**Work instruction:** Which lines have the string "yoav"? Copy all of them from the entries below.

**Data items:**

■ ■ ■

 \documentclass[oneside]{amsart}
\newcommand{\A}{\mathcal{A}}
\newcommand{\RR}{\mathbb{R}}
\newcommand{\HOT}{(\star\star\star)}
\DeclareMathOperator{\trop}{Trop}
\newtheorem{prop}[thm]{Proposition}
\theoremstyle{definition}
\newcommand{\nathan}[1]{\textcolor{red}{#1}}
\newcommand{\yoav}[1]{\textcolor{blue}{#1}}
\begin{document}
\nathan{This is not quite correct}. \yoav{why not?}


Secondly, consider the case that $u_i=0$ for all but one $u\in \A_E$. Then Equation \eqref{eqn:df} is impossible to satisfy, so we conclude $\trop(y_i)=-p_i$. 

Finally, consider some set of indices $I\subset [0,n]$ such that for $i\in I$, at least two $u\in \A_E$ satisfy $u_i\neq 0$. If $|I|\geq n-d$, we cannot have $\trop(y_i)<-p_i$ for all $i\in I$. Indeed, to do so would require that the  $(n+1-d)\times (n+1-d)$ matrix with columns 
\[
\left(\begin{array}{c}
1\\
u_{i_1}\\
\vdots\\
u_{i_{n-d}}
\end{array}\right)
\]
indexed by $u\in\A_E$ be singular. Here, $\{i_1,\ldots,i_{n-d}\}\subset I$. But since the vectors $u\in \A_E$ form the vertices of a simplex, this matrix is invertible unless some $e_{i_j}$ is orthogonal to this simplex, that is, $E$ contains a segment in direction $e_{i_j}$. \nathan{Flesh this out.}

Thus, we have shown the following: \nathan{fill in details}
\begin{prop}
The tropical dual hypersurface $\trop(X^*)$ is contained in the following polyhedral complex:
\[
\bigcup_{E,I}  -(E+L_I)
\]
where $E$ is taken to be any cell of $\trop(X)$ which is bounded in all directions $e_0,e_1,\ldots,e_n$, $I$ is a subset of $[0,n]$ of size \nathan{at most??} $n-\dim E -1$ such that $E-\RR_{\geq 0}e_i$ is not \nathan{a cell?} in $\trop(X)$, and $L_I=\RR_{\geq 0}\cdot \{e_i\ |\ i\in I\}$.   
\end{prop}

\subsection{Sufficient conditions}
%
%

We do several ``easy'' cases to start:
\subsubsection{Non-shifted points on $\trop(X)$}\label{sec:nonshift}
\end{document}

■ ■ ■

**Solution for this task:**
\newcommand{\yoav}[1]{\textcolor{blue}{#1}}
\nathan{This is not quite correct}. \yoav{why not?}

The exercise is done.